How Kaayva Viswanathan Plagiarized, Lied And Still Doesn't Seem To Get It
Posted on April 27, 2006
The plagiarism scandal of Harvard undergraduate scandal is heating up. Kaayva Viswanathan, the Harvard undergrad whose parents paid $10,000 to an admissions service to help her get into the Ivy League school, was then sent to book packager 17th Street Productions to help her write a novel (no word yet who paid for that expensive bit of help). She landed a $500,000 two book contract with Little, Brown. The first book published was How Opal Mehta Got Kissed, Got Wild and Got a Life, which got good reviews. So what't the problem? Well, apparently, she copied major parts of her book from a Random House author and she just got caught. She then apologized, like that would be the end of it. Guess again.
A story in USA Today quotes Crown publisher Steve Ross as saying, "We think there are simply too many many instances of 'borrowing' for this to have been unintentional."
Viswanathan says in a statement that she "wasn't aware of how much I may have internalized Ms. McCafferty's words." She also promises to revise the book.
Crown issued a statement that it has found more that 40 passages from the book that "contain identical language and/or common scene or dialogue structure from Megan McCafferty's first two books." Crown also says, "This extensive taking from Ms. McCafferty's books is nothing less than an act of literary identity theft."

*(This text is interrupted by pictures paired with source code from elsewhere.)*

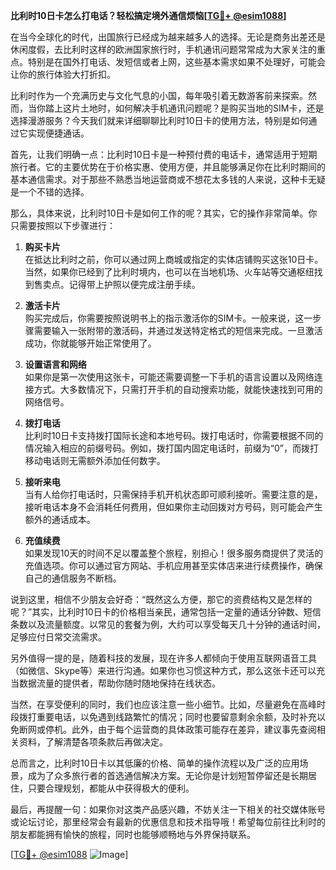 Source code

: **比利时10日卡怎么打电话？轻松搞定境外通信烦恼[[TG💪+ @esim1088](https://t.me/s/esim1088)]**

在当今全球化的时代，出国旅行已经成为越来越多人的选择。无论是商务出差还是休闲度假，去比利时这样的欧洲国家旅行时，手机通讯问题常常成为大家关注的重点。特别是在国外打电话、发短信或者上网，这些基本需求如果不处理好，可能会让你的旅行体验大打折扣。

比利时作为一个充满历史与文化气息的小国，每年吸引着无数游客前来探索。然而，当你踏上这片土地时，如何解决手机通讯问题呢？是购买当地的SIM卡，还是选择漫游服务？今天我们就来详细聊聊比利时10日卡的使用方法，特别是如何通过它实现便捷通话。

首先，让我们明确一点：比利时10日卡是一种预付费的电话卡，通常适用于短期旅行者。它的主要优势在于价格实惠、使用方便，并且能够满足你在比利时期间的基本通信需求。对于那些不熟悉当地运营商或不想花太多钱的人来说，这种卡无疑是一个不错的选择。

那么，具体来说，比利时10日卡是如何工作的呢？其实，它的操作非常简单。你只需要按照以下步骤进行：

1. **购买卡片**  
   在抵达比利时之前，你可以通过网上商城或指定的实体店铺购买这张10日卡。当然，如果你已经到了比利时境内，也可以在当地机场、火车站等交通枢纽找到售卖点。记得带上护照以便完成注册手续。

2. **激活卡片**  
   购买完成后，你需要按照说明书上的指示激活你的SIM卡。一般来说，这一步骤需要输入一张附带的激活码，并通过发送特定格式的短信来完成。一旦激活成功，你就能够开始正常使用了。

3. **设置语言和网络**  
   如果你是第一次使用这张卡，可能还需要调整一下手机的语言设置以及网络连接方式。大多数情况下，只需打开手机的自动搜索功能，就能快速找到可用的网络信号。

4. **拨打电话**  
   比利时10日卡支持拨打国际长途和本地号码。拨打电话时，你需要根据不同的情况输入相应的前缀号码。例如，拨打国内固定电话时，前缀为“0”，而拨打移动电话则无需额外添加任何数字。

5. **接听来电**  
   当有人给你打电话时，只需保持手机开机状态即可顺利接听。需要注意的是，接听电话本身不会消耗任何费用，但如果你主动回拨对方号码，则可能会产生额外的通话成本。

6. **充值续费**  
   如果发现10天的时间不足以覆盖整个旅程，别担心！很多服务商提供了灵活的充值选项。你可以通过官方网站、手机应用甚至实体店来进行续费操作，确保自己的通信服务不断档。

说到这里，相信不少朋友会好奇：“既然这么方便，那它的资费结构又是怎样的呢？”其实，比利时10日卡的价格相当亲民，通常包括一定量的通话分钟数、短信条数以及流量额度。以常见的套餐为例，大约可以享受每天几十分钟的通话时间，足够应付日常交流需求。

另外值得一提的是，随着科技的发展，现在许多人都倾向于使用互联网语音工具（如微信、Skype等）来进行沟通。如果你也习惯这种方式，那么这张卡还可以充当数据流量的提供者，帮助你随时随地保持在线状态。

当然，在享受便利的同时，我们也应该注意一些小细节。比如，尽量避免在高峰时段拨打重要电话，以免遇到线路繁忙的情况；同时也要留意剩余余额，及时补充以免断网或停机。此外，由于每个运营商的具体政策可能存在差异，建议事先查阅相关资料，了解清楚各项条款后再做决定。

总而言之，比利时10日卡以其低廉的价格、简单的操作流程以及广泛的应用场景，成为了众多旅行者的首选通信解决方案。无论你是计划短暂停留还是长期居住，只要合理规划，都能从中获得极大的便利。

最后，再提醒一句：如果你对这类产品感兴趣，不妨关注一下相关的社交媒体账号或论坛讨论，那里经常会有最新的优惠信息和技术指导哦！希望每位前往比利时的朋友都能拥有愉快的旅程，同时也能够顺畅地与外界保持联系。

[[TG💪+ @esim1088](https://t.me/s/esim1088) ![Image](https://i.postimg.cc/4NQfJmqS/Snipaste-2025-05-13-00-14-12.png)]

News flash: saying you're sorry and saying you'll revise the 40+ passages you plagiarized from another author doesn't make it ok. In an interview she was asked what books inspired her novel; she replied that no one else's book inspired her. From her own statements and the evidence of the identical passages in the two books, it appears clear that she plagiarized and then she lied to cover it up. And now she's going to have to pay the price.